§ EXERCISE PROMPT
After locating "- Do not crash" in the listing below, copy that line and each one after it exactly, ending with the line that has "- [AOTI] Swith".

[Opening MATERIAL SHOWN section]

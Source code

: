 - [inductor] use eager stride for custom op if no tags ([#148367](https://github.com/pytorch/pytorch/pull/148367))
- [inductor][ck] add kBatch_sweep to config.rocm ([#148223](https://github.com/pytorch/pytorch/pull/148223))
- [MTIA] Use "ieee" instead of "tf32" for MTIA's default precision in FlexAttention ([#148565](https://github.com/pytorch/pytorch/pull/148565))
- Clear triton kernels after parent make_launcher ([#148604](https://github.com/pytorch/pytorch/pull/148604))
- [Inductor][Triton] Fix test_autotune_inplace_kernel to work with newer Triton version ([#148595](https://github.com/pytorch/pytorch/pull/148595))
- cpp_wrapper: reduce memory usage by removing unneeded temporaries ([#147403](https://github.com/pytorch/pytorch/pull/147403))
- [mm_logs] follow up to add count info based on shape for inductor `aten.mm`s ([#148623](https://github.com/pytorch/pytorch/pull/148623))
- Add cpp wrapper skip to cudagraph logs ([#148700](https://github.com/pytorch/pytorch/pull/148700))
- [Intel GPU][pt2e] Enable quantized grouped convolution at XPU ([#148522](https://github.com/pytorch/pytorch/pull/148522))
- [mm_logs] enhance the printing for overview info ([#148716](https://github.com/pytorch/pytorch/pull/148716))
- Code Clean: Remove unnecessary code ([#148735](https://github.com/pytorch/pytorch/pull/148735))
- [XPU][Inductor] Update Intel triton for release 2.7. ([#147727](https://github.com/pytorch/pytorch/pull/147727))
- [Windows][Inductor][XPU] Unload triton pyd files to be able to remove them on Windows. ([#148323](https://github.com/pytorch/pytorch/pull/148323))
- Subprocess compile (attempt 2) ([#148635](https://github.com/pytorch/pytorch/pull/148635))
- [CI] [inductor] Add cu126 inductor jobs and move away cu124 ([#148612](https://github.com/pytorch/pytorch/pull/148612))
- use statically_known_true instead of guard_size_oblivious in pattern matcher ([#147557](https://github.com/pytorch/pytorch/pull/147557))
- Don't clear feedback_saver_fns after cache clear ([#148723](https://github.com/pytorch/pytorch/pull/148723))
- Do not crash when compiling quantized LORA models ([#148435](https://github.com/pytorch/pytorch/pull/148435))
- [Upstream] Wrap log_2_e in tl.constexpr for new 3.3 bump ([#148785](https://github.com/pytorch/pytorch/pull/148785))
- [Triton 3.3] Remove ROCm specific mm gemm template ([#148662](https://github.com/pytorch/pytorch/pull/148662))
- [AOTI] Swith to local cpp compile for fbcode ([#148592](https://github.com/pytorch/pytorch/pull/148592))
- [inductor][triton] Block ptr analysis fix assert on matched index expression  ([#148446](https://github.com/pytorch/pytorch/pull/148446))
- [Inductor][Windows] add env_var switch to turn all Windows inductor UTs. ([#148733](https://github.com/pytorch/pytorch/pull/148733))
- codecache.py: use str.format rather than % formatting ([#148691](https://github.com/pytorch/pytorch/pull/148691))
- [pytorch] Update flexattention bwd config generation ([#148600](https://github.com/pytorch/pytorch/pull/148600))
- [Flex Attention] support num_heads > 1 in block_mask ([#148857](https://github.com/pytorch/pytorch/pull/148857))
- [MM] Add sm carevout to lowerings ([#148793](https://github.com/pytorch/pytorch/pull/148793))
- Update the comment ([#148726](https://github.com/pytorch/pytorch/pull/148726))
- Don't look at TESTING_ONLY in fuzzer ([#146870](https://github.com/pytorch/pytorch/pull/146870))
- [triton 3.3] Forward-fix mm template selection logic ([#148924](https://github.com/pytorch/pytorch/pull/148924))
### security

[Closing MATERIAL SHOWN section]

§ WRITTEN SOLUTION
- Do not crash when compiling quantized LORA models ([#148435](https://github.com/pytorch/pytorch/pull/148435))
- [Upstream] Wrap log_2_e in tl.constexpr for new 3.3 bump ([#148785](https://github.com/pytorch/pytorch/pull/148785))
- [Triton 3.3] Remove ROCm specific mm gemm template ([#148662](https://github.com/pytorch/pytorch/pull/148662))
- [AOTI] Swith to local cpp compile for fbcode ([#148592](https://github.com/pytorch/pytorch/pull/148592))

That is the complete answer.